Total sales by city and time
sales_time_city <- df %>%
group_by(city, date) %>%
summarise(total_sales = sum(sales))
## `summarise()` has grouped output by 'city'. You can override using the
## `.groups` argument.
print(sales_time_city)
## # A tibble: 240 × 3
## # Groups: city [4]
## city date total_sales
## <chr> <date> <int>
## 1 Beaumont 2010-01-01 83
## 2 Beaumont 2010-02-01 108
## 3 Beaumont 2010-03-01 182
## 4 Beaumont 2010-04-01 200
## 5 Beaumont 2010-05-01 202
## 6 Beaumont 2010-06-01 189
## 7 Beaumont 2010-07-01 164
## 8 Beaumont 2010-08-01 174
## 9 Beaumont 2010-09-01 124
## 10 Beaumont 2010-10-01 150
## # ℹ 230 more rows
Line chart: one line per city
ggplot(sales_time_city, aes(x = date, y = total_sales, color = city)) +
geom_line(size = 0.3) +
geom_point() +
labs(
title = "Monthly Sales Over Time by City",
x = "Date",
y = "Total Sales"
)
comments: the numbers of sales are increasing over time but not thanks
to WFalls, only the other three cities
are developing a bigger market (or company did put more effort into them over time).
The very interesting thing is seeing that BCStation has the biggest variation over seasons in term of sales.
Doing some research online taking curiosity by the name I have seen that’s a very important university city
compared to the other ones, the logical problem is that students rent houses, they don’t buy/sell them.
this doesn’t explain then the oddity of the data (message to reader: if you know the reason please let me know).
let’s see the variable median price over time by city to see if there are some trends:
Group by city and date, then calculate the median_price for each point in time.

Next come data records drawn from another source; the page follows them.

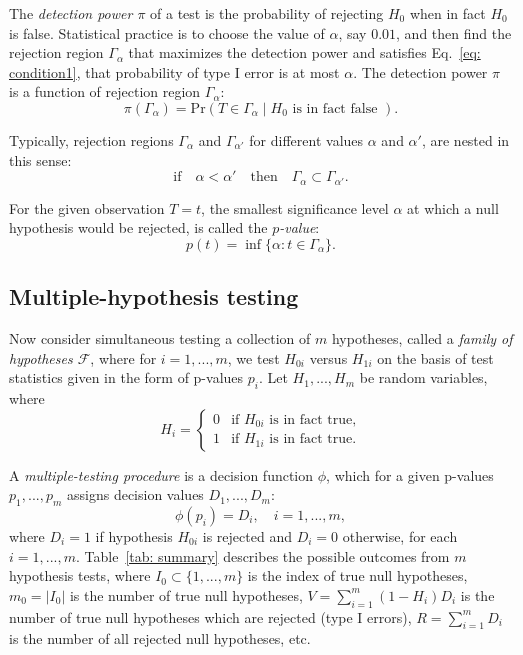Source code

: \documentclass[10pt]{article}
\begin{document}
The {\it detection power $\pi$} of a test is the probability of rejecting $H_{0}$ when in fact $H_{0}$ is false. Statistical practice is to choose the value of $\alpha$, say $0.01$, and then find the rejection region $\Gamma_{\alpha}$ that maximizes the detection power and satisfies Eq.~\ref{eq: condition1}, that probability of type I error is at most $\alpha$. The detection power $\pi$ is a function of rejection region $\Gamma_{\alpha}$:
\begin{equation}
	\pi(\Gamma_{\alpha}) = \text{Pr}(T \in \Gamma_{\alpha} \mid H_{0} \text{ is in fact false }).
\end{equation}

Typically, rejection regions $\Gamma_{\alpha}$ and $\Gamma_{\alpha'}$ for different values $\alpha$ and $\alpha'$, are nested in this sense:
\begin{equation} \label{eq: nesting}
	\text{if} \quad \alpha < \alpha' \quad \text{then} \quad \Gamma_{\alpha} \subset \Gamma_{\alpha'}.
\end{equation}


For the given observation $T = t$, the smallest significance level $\alpha$ at which a null hypothesis would be rejected, is called the {\it $p$-value}:
\begin{equation}
	p(t) = \inf \lbrace \alpha : t \in \Gamma_{\alpha} \rbrace.
\end{equation}


\subsection{Multiple-hypothesis testing}
Now consider simultaneous testing a collection of $m$ hypotheses, called a {\it family of hypotheses $\mathcal{F}$}, where for $i = 1, ..., m$, we test $H_{0i}$ versus $H_{1i}$ on the basis of test statistics given in the form of p-values $p_{i}$. Let $H_{1}, ...,H_{m}$ be random variables, where 
\[
	H_{i} = \begin{cases}
		0 & \text{if $H_{0i}$ is in fact true,}\\
		1 & \text{if $H_{1i}$ is in fact true.}
	\end{cases}
\]

A {\it multiple-testing procedure} is a decision function $\phi$, which for a given p-values $p_{1}, ..., p_{m}$ assigns decision values $D_{1}, ..., D_{m}$: 
\begin{equation}
\phi(p_{i}) = D_{i}, \quad i = 1,..., m,
\end{equation}
where $D_{i} = 1$ if hypothesis $H_{0i}$ is rejected and $D_{i} = 0$ otherwise, for each $i = 1,..., m$. Table~\ref{tab: summary} describes the possible outcomes from $m$ hypothesis tests, where $I_{0} \subset \lbrace 1, ..., m \rbrace$ is the index of true null hypotheses, $m_{0} = |I_{0}|$ is the number of true null hypotheses, $V = \sum_{i=1}^{m} (1 - H_{i}) D_{i}$ is the number of true null hypotheses which are rejected (type I errors), $R = \sum_{i=1}^{m} D_{i}$ is the number of all rejected null hypotheses, etc. 
\end{document}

trend_price_city <- df %>%
group_by(city, date) %>%
summarise(median_price)
## `summarise()` has grouped output by 'city'. You can override using the
## `.groups` argument.
print(trend_price_city)
## # A tibble: 240 × 3
## # Groups: city [4]
## city date median_price
## <chr> <date> <dbl>
## 1 Beaumont 2010-01-01 163800
## 2 Beaumont 2010-02-01 138200
## 3 Beaumont 2010-03-01 122400
## 4 Beaumont 2010-04-01 123200
## 5 Beaumont 2010-05-01 123100
## 6 Beaumont 2010-06-01 122800
## 7 Beaumont 2010-07-01 124300
## 8 Beaumont 2010-08-01 136800
## 9 Beaumont 2010-09-01 121100
## 10 Beaumont 2010-10-01 138500
## # ℹ 230 more rows
Line chart: median_price over time, one line per city
ggplot(trend_price_city, aes(x = date, y = median_price, color = city)) +
geom_line(size = 0.3) +
geom_point() +
labs(
title = "Median Price Over Time by City",
x = "Date",
y = "Median Price"
)
comments:
Just by eyes it looks like after 2012’s low peaks, median prices of the cities but Beaumont are growing…

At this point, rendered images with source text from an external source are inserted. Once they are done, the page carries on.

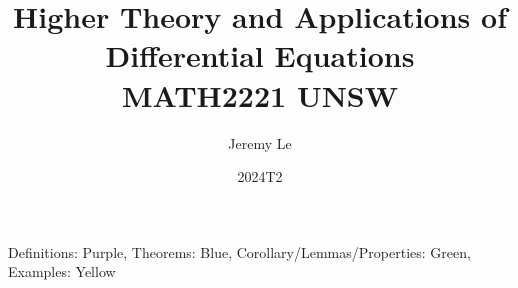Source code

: \documentclass[12pt, letterpaper]{article}
\title{Higher Theory and Applications of Differential Equations \\ MATH2221 UNSW}
\author{Jeremy Le}
\date{2024T2}
\begin{document}
\maketitle

Definitions: Purple, Theorems: Blue, Corollary/Lemmas/Properties: Green, Examples: Yellow
\tableofcontents
\newpage
\end{document}
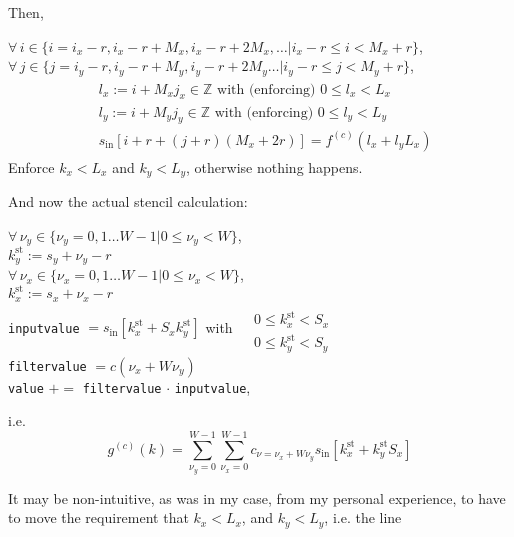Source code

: \documentclass[10pt]{amsart}
\begin{document}
\begin{multicols*}{2}
Then,

$\forall \, i \in \lbrace i = i_x -r, i_x - r +M_x, i_x -r + 2M_x, \dots | i_x - r \leq i < M_x + r \rbrace$, \\
\phantom{ \qquad \, } $\forall \, j \in \lbrace j =i_y - r , i_y - r + M_y, i_y -r + 2M_y \dots | i_y - r \leq j < M_y + r \rbrace$,
\[
\begin{gathered}
  \begin{aligned}
    & l_x := i + M_x j_x \in \mathbb{Z} \text{ with (enforcing) } 0 \leq l_x < L_x \\ 
    & l_y := i + M_y j_y \in \mathbb{Z} \text{ with (enforcing) } 0 \leq l_y < L_y \\ 
    & s_{\text{in}}[i+r + (j+r)(M_x + 2r) ] = f^{(c)}(l_x + l_yL_x)
    \end{aligned}
\end{gathered}
\]
Enforce $k_x <L_x$ and $k_y <L_y$, otherwise nothing happens.  

And now the actual stencil calculation:

$\forall \, \nu_y \in \lbrace \nu_y = 0 , 1 \dots W-1 | 0 \leq \nu_y < W \rbrace$, \\
\phantom{ \qquad \, } $k_y^{\text{st}} := s_y + \nu_y - r$ \\
\phantom{ \qquad \, } $\forall \, \nu_x \in \lbrace \nu_x = 0 , 1 \dots W-1 | 0 \leq \nu_x < W \rbrace$, \\
\phantom{ \qquad \qquad \, } $k_x^{\text{st}} := s_x + \nu_x -r $ \\
\phantom{ \qquad \qquad \, } \verb|inputvalue| $=s_{\text{in}}[k^{\text{st}}_x + S_x k_y^{\text{st}}]$ with $\begin{aligned} & \quad \\
  & 0 \leq k_x^{\text{st}} < S_x \\ 
  & 0 \leq k_y^{\text{st}} < S_y  \end{aligned}$ \\
\phantom{ \qquad \qquad \, } \verb|filtervalue| $ = c(\nu_x + W\nu_y)$  \\
\phantom{ \qquad \qquad \, } \verb|value| $+=$ \verb|filtervalue| $\cdot$ \verb|inputvalue|,

i.e.
\[
g^{(c)}(k) = \sum_{\nu_y=0}^{W-1} \sum_{\nu_x =0}^{W-1} c_{\nu = \nu_x + W \nu_y} s_{\text{in}}[k_x^{\text{st}} + k_y^{\text{st}}S_x]
\]

\hrulefill

It may be non-intuitive, as was in my case, from my personal experience, to have to move the requirement that $k_x < L_x$, and $k_y <L_y$, i.e. the line


\end{multicols*}
\end{document}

BCStation and Tyler median prices at the end reach values evidently higher than initial ones (before 2012), instead WFalls is more difficult
to be interpreted cause of the big variation it has over time.

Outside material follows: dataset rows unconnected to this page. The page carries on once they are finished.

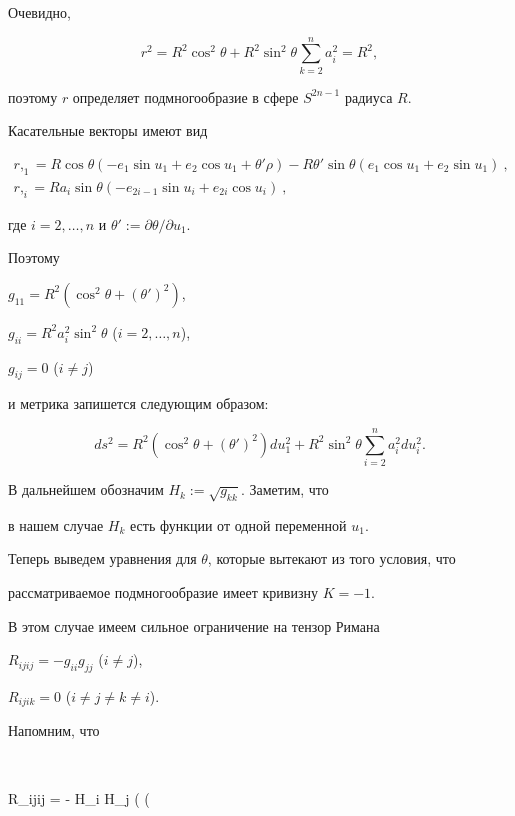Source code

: Очевидно, 


$$


r^2 = R^2 \cos^2 \theta + R^2 \sin^2\theta \sum\limits_{k=2}^n a_i^2 = R^2,


$$


поэтому $r$ определяет подмногообразие в сфере $S^{2n-1}$ радиуса $R$.


Касательные векторы имеют вид


\begin{gather*}


r,_1 = R \cos\theta (- e_1 \sin u_1 + e_2 \cos u_1 + \theta'\rho) - R \theta' 


\sin\theta (e_1 \cos u_1 + e_2 \sin u_1)\ , \\


r,_i = R a_i \sin\theta (-e_{2i-1} \sin u_i + e_{2i} \cos u_i) \ ,


\end{gather*}


где $i=2,\dotsc,n$ и $\theta':= \partial \theta/\partial u_1$. 


Поэтому


$g_{11} = R^2 ( \cos^2 \theta + (\theta')^2 )$,


$g_{ii} = R^2 a_i ^2 \sin^2 \theta$ ($i=2,\dotsc,n$),


$g_{ij} = 0$ ($i\neq j$)


и метрика запишется следующим образом:


$$


ds^2 = R^2 (\cos^2\theta + (\theta')^2) du_1^2 + R^2 \sin^2\theta \sum_{i=2}^n


a_i^2 du_i^2.


$$


В дальнейшем обозначим $H_k := \sqrt{g_{kk}}$. Заметим, что


в нашем случае $H_k$ есть функции от одной переменной $u_1$.


Теперь выведем уравнения для $\theta$, которые вытекают из того условия, что


рассматриваемое подмногообразие имеет кривизну $K=-1$.


В этом случае имеем сильное ограничение на тензор Римана


$R_{ijij} = - g_{ii} g_{jj}$ ($i\neq j$),


$R_{ijik} = 0$ ($i\neq j\neq k\neq i$).


Напомним, что


$$


R_{ijij} = - H_i H_j \left(  \left(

Anyways, median prices of the two cities with the most number of sales (also growing over time, as we have seen before) are growing.
That means that the market for those cities is becoming more fluid, also houses more expensive.
The company is doing well in those cities so they should keep bet on them.